(Data excerpts)
-- Opening Marker --

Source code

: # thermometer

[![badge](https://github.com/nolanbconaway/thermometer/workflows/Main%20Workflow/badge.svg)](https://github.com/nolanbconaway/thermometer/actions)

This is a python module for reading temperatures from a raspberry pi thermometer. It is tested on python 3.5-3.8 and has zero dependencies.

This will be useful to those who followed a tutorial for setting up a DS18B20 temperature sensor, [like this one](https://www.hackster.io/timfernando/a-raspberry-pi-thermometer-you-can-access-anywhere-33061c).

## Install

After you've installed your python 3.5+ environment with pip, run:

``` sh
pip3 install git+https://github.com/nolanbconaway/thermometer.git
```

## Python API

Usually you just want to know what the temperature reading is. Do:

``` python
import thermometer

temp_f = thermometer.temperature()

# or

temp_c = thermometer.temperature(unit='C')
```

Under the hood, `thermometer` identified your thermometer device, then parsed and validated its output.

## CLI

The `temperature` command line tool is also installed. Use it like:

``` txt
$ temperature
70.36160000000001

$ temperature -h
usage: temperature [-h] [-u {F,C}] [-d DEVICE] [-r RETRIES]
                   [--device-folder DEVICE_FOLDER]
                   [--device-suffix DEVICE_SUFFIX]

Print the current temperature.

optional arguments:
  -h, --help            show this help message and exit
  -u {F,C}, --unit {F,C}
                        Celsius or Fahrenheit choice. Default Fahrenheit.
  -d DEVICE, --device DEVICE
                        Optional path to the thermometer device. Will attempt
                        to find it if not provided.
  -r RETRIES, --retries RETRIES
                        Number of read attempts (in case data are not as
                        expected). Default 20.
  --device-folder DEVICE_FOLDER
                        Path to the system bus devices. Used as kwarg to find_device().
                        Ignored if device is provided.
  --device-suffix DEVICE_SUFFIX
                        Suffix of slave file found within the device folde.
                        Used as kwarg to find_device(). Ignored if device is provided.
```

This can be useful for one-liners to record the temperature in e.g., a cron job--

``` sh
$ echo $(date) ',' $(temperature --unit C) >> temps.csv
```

-- Closing Marker --
-- Opening Marker --

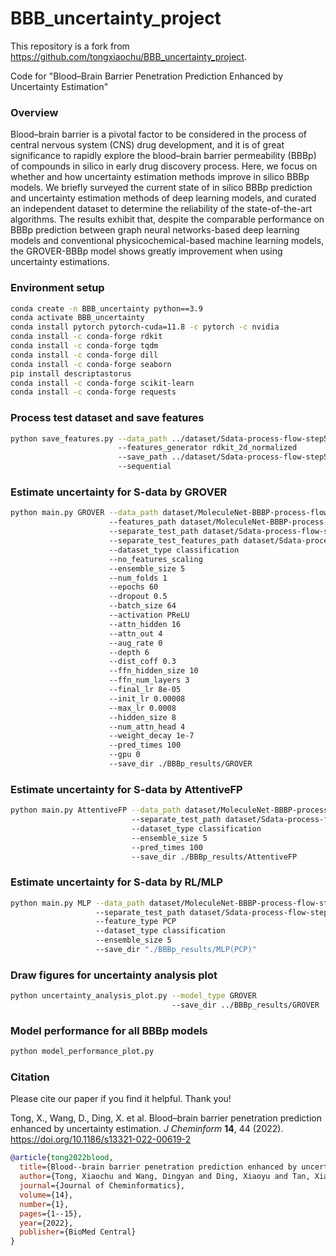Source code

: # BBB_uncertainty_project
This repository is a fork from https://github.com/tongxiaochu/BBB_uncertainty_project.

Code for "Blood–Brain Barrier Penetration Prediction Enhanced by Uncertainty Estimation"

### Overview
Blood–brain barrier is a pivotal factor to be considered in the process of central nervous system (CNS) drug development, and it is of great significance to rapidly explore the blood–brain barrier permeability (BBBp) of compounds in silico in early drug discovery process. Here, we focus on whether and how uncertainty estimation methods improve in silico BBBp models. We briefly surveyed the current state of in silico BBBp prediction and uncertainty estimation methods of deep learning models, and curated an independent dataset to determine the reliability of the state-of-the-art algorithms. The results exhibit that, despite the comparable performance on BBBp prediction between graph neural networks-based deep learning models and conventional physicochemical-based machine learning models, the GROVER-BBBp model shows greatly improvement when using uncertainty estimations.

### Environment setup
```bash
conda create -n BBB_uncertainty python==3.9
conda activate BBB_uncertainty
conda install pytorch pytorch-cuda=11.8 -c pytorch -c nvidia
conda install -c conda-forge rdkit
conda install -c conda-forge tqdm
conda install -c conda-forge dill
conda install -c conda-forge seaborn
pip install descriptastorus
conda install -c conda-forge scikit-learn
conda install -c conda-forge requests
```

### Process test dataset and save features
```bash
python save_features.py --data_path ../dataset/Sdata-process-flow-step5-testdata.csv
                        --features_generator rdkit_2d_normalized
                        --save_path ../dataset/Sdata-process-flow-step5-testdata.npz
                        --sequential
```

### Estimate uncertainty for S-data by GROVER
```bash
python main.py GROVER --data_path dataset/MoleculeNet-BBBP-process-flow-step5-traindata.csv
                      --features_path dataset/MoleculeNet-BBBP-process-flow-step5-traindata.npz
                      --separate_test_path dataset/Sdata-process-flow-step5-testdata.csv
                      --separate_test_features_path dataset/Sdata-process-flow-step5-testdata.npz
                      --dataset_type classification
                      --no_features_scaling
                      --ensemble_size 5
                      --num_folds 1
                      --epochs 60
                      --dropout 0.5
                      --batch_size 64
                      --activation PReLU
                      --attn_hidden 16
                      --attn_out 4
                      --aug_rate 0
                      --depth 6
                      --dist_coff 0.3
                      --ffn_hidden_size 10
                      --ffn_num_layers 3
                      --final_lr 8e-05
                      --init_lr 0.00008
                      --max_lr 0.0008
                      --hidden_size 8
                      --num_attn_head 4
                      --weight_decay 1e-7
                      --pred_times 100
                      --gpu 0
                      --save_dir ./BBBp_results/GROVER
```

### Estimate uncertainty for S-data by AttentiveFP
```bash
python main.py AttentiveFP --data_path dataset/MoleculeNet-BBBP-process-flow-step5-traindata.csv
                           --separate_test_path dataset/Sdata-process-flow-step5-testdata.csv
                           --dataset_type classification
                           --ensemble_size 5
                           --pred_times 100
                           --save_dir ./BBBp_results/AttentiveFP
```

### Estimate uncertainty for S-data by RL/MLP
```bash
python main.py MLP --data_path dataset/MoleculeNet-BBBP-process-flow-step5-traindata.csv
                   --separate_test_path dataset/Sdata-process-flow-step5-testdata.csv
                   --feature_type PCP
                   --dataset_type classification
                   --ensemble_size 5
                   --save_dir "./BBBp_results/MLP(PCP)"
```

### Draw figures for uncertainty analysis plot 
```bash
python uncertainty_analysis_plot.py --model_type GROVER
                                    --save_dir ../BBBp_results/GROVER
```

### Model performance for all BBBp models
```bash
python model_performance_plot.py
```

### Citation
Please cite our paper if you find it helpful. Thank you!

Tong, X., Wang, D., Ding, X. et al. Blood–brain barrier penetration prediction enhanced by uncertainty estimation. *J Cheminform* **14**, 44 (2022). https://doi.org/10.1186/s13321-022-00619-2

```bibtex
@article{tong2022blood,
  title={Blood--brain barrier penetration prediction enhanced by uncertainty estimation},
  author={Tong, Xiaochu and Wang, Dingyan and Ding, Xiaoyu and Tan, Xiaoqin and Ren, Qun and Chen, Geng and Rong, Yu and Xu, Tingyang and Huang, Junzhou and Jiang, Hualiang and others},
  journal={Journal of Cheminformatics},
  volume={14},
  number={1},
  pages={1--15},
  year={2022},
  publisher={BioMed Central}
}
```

-- Closing Marker --
-- Opening Marker --

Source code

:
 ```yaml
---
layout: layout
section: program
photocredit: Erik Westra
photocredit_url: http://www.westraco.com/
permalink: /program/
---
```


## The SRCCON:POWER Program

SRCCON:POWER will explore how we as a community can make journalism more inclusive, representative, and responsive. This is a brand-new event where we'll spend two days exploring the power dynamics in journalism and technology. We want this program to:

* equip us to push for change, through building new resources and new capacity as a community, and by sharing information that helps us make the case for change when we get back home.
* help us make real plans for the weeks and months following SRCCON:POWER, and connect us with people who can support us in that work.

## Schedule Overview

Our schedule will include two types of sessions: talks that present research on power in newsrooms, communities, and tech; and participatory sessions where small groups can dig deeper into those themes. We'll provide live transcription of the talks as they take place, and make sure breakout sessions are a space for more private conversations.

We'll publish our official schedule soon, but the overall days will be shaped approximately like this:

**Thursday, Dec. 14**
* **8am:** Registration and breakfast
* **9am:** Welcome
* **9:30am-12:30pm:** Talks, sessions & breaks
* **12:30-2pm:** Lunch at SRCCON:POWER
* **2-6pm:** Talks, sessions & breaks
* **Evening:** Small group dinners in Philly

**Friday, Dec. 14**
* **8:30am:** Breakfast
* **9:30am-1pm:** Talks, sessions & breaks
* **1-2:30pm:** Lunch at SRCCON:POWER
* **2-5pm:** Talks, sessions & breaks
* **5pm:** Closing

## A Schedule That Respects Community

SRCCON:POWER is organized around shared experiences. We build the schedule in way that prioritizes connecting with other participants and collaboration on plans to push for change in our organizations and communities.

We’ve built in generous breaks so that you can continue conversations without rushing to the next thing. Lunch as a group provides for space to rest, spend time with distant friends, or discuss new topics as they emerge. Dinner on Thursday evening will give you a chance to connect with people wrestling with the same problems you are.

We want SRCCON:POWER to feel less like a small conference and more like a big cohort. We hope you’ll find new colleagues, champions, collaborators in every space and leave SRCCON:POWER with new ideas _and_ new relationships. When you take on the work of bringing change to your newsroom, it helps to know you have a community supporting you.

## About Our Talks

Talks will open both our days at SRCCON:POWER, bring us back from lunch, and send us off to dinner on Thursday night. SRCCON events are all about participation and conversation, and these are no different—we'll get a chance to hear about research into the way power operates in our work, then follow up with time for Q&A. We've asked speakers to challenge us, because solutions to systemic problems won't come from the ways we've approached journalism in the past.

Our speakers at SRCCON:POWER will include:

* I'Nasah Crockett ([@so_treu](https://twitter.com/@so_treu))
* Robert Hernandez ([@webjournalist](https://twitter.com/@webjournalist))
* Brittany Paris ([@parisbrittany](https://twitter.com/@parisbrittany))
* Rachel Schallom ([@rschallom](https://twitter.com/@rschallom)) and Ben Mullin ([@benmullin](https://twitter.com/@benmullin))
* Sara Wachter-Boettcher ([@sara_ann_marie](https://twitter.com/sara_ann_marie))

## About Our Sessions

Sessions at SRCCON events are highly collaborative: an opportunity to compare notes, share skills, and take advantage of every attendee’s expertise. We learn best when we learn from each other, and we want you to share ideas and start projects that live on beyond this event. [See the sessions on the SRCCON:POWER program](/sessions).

-- Closing Marker --

• _WHAT NEEDS TO BE DONE_
Reproduce every line from the entries that holds the word "testdata".

• _FINISHED EXERCISE_
python save_features.py --data_path ../dataset/Sdata-process-flow-step5-testdata.csv
                        --save_path ../dataset/Sdata-process-flow-step5-testdata.npz
                      --separate_test_path dataset/Sdata-process-flow-step5-testdata.csv
                      --separate_test_features_path dataset/Sdata-process-flow-step5-testdata.npz
                           --separate_test_path dataset/Sdata-process-flow-step5-testdata.csv
                   --separate_test_path dataset/Sdata-process-flow-step5-testdata.csv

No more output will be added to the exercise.